[EXERCISE BRIEF]
Within the records below is a range that opens at the line with "我现在心里忧愁，我说什么才好呢。父阿，救我脱离这时候。但我原是为这时候来的。" and closes at the line with "人看见我，就是看见那差我来的。". Return that range word for word, both ends included, and only that range.

══════════

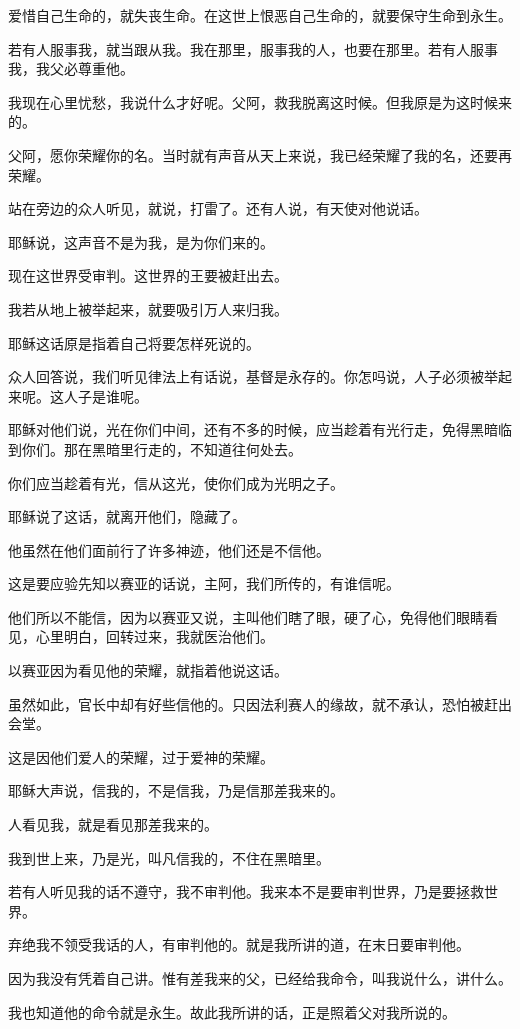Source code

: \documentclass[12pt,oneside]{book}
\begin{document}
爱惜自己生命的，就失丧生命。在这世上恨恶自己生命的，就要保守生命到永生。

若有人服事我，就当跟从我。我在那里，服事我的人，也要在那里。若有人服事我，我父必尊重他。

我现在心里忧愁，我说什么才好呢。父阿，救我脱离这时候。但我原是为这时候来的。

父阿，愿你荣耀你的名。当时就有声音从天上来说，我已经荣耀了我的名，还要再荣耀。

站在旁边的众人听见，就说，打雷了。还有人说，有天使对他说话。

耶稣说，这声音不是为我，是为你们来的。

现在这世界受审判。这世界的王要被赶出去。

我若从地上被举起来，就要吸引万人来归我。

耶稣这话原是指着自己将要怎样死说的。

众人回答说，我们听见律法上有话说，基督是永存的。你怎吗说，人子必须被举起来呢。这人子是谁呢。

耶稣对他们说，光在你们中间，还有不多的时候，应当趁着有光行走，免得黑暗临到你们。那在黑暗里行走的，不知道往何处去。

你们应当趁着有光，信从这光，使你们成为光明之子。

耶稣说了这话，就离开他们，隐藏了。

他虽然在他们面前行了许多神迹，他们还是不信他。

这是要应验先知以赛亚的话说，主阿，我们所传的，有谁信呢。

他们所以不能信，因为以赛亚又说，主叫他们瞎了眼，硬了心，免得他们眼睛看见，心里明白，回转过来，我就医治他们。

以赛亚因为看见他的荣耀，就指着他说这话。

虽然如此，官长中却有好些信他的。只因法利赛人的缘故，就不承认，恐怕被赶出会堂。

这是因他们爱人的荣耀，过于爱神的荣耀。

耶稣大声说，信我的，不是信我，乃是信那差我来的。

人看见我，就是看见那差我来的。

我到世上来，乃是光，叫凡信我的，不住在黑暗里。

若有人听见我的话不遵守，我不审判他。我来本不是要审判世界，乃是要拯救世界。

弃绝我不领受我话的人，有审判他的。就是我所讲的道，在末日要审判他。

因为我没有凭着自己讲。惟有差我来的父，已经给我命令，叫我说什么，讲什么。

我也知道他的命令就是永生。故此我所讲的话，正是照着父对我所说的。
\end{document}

══════════

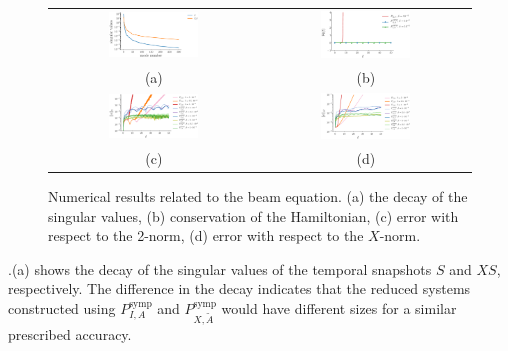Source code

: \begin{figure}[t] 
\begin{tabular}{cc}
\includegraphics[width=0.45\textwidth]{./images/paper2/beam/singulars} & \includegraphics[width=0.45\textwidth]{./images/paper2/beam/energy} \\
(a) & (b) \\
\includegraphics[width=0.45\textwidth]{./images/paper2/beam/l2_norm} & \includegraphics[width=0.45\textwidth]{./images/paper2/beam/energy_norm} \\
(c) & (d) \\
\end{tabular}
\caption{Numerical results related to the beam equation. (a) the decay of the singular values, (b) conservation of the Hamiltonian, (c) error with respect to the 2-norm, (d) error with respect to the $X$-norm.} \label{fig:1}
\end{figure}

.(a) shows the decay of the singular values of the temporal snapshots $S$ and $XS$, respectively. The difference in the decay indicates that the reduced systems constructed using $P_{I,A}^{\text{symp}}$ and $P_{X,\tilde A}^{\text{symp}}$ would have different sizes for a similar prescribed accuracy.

══════════

[OUTPUT FOR THIS EXERCISE]
我现在心里忧愁，我说什么才好呢。父阿，救我脱离这时候。但我原是为这时候来的。

父阿，愿你荣耀你的名。当时就有声音从天上来说，我已经荣耀了我的名，还要再荣耀。

站在旁边的众人听见，就说，打雷了。还有人说，有天使对他说话。

耶稣说，这声音不是为我，是为你们来的。

现在这世界受审判。这世界的王要被赶出去。

我若从地上被举起来，就要吸引万人来归我。

耶稣这话原是指着自己将要怎样死说的。

众人回答说，我们听见律法上有话说，基督是永存的。你怎吗说，人子必须被举起来呢。这人子是谁呢。

耶稣对他们说，光在你们中间，还有不多的时候，应当趁着有光行走，免得黑暗临到你们。那在黑暗里行走的，不知道往何处去。

你们应当趁着有光，信从这光，使你们成为光明之子。

耶稣说了这话，就离开他们，隐藏了。

他虽然在他们面前行了许多神迹，他们还是不信他。

这是要应验先知以赛亚的话说，主阿，我们所传的，有谁信呢。

他们所以不能信，因为以赛亚又说，主叫他们瞎了眼，硬了心，免得他们眼睛看见，心里明白，回转过来，我就医治他们。

以赛亚因为看见他的荣耀，就指着他说这话。

虽然如此，官长中却有好些信他的。只因法利赛人的缘故，就不承认，恐怕被赶出会堂。

这是因他们爱人的荣耀，过于爱神的荣耀。

耶稣大声说，信我的，不是信我，乃是信那差我来的。

人看见我，就是看见那差我来的。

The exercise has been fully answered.